Last year, the county struck a deal with developer Percontee to build Viva White Oak, a new town center and research park near Route 29 and Cherry Hill Road that was originally proposed under the name "LifeSci Village" over a decade ago. The 280 acre site, located between the FDA campus and the new hospital, consists of a shuttered sludge treatment plant the county owns and Percontee’s former concrete recycling center.

Last week, Percontee (working under the name Global Lifescience Development Corporation) and county officials presented their plans at the White Oak Recreation Center, reports local blog Growing East County. The developers are about to send the Planning Department their sketch plan, which is a more general vision of the development that occur. When the project is ready to begin, the developer will submit detailed plans for specific portions of the project for approval.

Here’s what we know so far

As a result, we only know that Viva White Oak will have roughly 12 million square feet of stuff when it’s completed, including up to 5,000 homes, shops, offices, and research buildings. But the site plans show four distinct “neighborhoods” with different types of activities in them. A grid of streets would thread through the entire project, allowing residents, workers, and visitors to walk or bike, while trails would connect the project to Paint Branch Park. Twenty percent of the 280-acre site (56 acres) would be parks and open space, including several squares and plazas.

Viva White Oak's four neighborhoods. The "West Neighborhood" and "East Side" would be built first.

The “West Neighborhood” and “East Side” are at the edges of the development, closer to Route 29 and Cherry Hill Road, and would have a mix of townhouses, apartments, and some commercial buildings. Those sections will be built first. Viva White Oak’s first phase will include up to 1,000 new homes and 300,000 square feet of commercial space, as per the developer’s agreement with Montgomery County.

The project’s second phase is the “Village Center” at the center of the site, where the three new roads meet, and would have apartments, offices, and shops. The final phase would be the “R&D Core,” located at the south end of the site next to the FDA campus entrance. It would have a mix of offices and academic facilities, and some of the development’s tallest buildings as well. Zoning allows buildings up to 220 feet tall at Viva White Oak, but most of the buildings shown appear to be low-rise, between three and six floors.

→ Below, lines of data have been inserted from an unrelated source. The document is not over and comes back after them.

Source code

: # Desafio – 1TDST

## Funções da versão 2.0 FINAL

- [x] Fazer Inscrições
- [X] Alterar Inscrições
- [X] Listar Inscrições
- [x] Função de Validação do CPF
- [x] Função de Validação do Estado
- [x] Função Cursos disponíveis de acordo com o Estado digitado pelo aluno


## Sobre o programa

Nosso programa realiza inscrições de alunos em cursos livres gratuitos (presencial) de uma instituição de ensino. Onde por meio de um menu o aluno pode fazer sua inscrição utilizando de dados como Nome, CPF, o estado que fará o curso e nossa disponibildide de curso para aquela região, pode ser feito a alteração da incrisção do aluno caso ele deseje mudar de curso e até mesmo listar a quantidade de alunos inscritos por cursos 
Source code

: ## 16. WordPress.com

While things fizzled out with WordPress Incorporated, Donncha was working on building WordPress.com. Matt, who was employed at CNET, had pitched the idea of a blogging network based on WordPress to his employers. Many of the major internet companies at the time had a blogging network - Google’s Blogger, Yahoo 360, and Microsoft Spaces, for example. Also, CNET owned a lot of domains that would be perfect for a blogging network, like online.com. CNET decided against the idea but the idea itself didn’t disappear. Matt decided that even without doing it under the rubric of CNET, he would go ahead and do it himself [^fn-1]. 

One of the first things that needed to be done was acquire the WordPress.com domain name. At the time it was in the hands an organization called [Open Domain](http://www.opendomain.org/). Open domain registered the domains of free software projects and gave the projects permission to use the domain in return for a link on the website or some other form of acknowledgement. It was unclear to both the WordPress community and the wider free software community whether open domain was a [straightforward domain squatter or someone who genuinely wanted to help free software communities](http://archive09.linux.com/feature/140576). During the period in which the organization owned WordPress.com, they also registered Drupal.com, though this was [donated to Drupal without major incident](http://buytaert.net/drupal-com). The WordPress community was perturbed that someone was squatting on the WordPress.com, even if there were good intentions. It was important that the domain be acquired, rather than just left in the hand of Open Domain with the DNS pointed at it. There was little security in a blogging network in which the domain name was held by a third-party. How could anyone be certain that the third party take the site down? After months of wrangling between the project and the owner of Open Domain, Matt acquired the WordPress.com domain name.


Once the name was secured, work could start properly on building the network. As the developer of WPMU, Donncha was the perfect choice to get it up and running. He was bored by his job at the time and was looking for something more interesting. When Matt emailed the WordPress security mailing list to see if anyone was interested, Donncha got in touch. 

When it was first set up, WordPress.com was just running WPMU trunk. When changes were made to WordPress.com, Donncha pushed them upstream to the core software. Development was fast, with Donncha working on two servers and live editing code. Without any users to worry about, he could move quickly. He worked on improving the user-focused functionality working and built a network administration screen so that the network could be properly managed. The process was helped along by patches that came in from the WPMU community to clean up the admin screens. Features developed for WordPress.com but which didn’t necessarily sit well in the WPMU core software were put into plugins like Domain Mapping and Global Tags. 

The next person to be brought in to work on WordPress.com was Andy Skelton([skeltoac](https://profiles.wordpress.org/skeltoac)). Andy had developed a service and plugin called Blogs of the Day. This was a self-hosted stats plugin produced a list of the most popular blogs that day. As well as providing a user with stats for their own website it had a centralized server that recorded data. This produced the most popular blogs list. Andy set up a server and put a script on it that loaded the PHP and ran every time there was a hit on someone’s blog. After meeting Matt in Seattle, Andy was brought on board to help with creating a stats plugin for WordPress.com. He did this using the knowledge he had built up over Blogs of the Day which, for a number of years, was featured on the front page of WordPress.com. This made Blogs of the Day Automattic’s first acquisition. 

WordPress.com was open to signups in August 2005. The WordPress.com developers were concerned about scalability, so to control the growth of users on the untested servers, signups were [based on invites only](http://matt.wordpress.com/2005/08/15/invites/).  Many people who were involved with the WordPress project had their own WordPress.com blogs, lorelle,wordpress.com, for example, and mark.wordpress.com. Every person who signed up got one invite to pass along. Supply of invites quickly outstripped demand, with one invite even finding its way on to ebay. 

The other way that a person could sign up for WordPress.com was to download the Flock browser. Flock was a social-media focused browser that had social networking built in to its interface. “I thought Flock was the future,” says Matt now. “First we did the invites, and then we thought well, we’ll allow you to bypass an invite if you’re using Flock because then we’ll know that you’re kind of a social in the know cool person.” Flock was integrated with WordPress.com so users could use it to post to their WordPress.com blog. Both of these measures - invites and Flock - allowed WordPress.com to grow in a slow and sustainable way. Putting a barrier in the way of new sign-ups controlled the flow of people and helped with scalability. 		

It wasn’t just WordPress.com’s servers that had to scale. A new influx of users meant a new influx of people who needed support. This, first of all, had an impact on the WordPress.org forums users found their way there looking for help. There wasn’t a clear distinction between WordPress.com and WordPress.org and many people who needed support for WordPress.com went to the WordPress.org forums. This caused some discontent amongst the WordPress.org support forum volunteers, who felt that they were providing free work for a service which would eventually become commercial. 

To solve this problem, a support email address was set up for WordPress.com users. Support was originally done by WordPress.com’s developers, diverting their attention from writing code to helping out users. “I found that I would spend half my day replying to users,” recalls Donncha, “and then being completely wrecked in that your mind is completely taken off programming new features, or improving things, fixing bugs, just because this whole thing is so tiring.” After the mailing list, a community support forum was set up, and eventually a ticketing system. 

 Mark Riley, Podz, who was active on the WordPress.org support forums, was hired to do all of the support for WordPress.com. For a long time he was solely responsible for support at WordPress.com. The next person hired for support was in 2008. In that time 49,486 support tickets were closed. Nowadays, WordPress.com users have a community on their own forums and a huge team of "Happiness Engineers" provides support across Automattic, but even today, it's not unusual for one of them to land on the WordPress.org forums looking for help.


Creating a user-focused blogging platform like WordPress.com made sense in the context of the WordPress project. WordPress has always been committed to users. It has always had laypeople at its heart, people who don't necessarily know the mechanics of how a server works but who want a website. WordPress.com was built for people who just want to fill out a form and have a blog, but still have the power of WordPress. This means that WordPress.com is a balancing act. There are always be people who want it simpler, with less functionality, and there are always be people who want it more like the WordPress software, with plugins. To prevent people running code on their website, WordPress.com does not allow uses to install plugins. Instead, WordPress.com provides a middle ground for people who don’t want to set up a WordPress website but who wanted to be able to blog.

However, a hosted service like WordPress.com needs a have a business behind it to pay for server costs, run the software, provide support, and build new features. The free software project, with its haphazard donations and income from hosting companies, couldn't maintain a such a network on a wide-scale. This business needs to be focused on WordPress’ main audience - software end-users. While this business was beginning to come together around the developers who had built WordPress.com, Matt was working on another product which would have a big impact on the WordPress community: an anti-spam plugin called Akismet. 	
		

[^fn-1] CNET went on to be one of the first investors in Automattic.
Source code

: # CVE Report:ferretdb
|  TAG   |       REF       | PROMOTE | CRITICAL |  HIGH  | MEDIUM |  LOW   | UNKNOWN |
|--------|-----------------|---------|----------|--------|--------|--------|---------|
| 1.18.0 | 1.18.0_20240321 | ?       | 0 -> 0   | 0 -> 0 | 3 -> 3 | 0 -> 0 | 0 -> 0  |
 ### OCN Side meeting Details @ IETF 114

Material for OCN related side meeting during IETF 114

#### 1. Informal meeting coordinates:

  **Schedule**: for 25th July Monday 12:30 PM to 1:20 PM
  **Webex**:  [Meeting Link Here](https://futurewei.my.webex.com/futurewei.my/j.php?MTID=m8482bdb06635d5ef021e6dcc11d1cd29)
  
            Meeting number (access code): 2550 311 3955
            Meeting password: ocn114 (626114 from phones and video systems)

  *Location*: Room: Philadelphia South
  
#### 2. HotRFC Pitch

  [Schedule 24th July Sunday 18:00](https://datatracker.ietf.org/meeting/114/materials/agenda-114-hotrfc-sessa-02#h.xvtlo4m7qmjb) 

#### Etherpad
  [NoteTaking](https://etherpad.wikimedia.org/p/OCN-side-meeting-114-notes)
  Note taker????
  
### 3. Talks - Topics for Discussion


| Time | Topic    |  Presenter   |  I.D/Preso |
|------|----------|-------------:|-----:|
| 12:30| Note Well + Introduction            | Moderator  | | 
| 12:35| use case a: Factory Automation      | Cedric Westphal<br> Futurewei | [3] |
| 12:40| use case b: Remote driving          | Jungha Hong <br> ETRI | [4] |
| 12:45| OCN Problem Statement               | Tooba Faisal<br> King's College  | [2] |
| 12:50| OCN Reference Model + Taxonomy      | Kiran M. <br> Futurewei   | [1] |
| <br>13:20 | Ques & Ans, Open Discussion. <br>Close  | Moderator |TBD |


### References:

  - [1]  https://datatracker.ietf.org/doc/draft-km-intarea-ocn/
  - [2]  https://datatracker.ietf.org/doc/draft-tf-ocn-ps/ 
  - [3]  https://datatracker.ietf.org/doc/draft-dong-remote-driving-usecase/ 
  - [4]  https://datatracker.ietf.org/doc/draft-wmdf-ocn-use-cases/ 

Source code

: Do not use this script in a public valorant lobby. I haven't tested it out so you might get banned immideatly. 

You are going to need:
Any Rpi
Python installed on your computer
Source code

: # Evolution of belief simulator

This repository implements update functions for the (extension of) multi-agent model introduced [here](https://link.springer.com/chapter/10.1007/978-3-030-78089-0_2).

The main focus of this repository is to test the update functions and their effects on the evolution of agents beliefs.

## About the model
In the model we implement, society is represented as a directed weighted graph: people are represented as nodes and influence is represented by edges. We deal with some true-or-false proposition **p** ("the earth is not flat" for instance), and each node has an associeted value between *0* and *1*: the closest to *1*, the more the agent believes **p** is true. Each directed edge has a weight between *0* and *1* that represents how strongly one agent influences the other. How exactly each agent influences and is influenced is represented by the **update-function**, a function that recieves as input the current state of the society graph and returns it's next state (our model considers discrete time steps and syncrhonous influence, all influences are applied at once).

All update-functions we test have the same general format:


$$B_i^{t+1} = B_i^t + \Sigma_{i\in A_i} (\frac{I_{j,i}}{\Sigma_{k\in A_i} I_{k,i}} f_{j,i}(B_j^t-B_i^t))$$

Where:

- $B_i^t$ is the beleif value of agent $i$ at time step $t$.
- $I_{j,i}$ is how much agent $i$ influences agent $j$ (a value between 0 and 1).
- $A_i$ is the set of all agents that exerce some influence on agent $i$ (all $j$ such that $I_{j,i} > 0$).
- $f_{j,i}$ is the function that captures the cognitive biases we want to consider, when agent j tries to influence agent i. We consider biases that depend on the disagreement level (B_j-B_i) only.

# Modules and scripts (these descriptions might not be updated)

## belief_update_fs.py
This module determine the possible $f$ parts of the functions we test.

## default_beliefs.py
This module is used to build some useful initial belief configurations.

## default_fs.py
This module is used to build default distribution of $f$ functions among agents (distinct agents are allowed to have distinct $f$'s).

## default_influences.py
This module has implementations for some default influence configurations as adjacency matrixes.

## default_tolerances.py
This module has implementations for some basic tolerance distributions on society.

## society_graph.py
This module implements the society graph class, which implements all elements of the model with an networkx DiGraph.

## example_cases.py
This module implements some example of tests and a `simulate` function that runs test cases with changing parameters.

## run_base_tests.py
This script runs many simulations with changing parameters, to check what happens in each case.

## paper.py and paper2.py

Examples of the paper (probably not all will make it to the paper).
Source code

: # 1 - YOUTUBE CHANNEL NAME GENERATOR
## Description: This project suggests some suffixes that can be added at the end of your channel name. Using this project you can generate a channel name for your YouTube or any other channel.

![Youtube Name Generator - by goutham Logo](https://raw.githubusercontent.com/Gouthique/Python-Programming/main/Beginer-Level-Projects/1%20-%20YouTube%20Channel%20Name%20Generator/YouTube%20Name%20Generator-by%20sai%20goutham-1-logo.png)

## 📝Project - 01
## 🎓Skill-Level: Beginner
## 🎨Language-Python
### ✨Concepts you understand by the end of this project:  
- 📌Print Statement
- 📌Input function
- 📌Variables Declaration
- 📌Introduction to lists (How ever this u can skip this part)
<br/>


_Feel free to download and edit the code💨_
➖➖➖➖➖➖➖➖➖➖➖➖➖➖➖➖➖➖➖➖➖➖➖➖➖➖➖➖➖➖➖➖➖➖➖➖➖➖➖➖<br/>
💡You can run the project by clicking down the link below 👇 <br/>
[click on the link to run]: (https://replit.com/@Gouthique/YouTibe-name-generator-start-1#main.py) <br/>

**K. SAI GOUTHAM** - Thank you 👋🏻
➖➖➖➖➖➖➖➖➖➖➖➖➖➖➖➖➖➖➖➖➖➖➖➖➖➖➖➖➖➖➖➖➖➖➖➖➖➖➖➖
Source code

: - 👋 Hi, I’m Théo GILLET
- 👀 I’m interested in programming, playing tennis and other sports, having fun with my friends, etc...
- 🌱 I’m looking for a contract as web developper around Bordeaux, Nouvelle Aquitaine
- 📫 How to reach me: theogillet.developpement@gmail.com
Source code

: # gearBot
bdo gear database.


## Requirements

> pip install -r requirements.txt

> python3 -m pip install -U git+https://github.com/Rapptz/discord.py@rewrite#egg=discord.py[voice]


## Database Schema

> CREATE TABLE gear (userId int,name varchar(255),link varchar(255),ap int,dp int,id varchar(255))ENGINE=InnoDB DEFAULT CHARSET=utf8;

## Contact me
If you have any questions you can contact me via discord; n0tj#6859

To get the ball rolling, the county will contribute $47 million to clear their portion of the land, and to split with the developer the costs of building three new roads connecting the land to Industrial Parkway, Cherry Hill Road, and the FDA. The county's new Bus Rapid Transit line on Route 29, which will open in 2020, could carry workers and residents to Viva White Oak. The project also includes land for a new school; nearby Galway Elementary School is at capacity now and will remain close to it for several years.

But will companies want to come here?

Viva White Oak has been in the works since 2005 and it looks like things are finally coming together. Neighbors who were at the meeting last week say they're really excited about the project. But we still don’t know if scientific companies or research institutions will want to come here. And Viva White Oak’s suburban location may be a turnoff to companies who seek closer-in, transit-served locations.

LifeSci Village Signs
The Viva White Oak (formerly LifeSci Village) site today.
That said, East County doesn’t have a walkable, urban-ish development like what’s been proposed here, and this could both attract the many people who want to live in a place like that or even near a place like that. Retailers seek a base of residents to shop at their stores. And companies increasingly value being in environments where their workers can shop or live nearby. There are still lots of unanswered questions about Viva White Oak. But if something actually happens here, it could be the start of a virtuous cycle.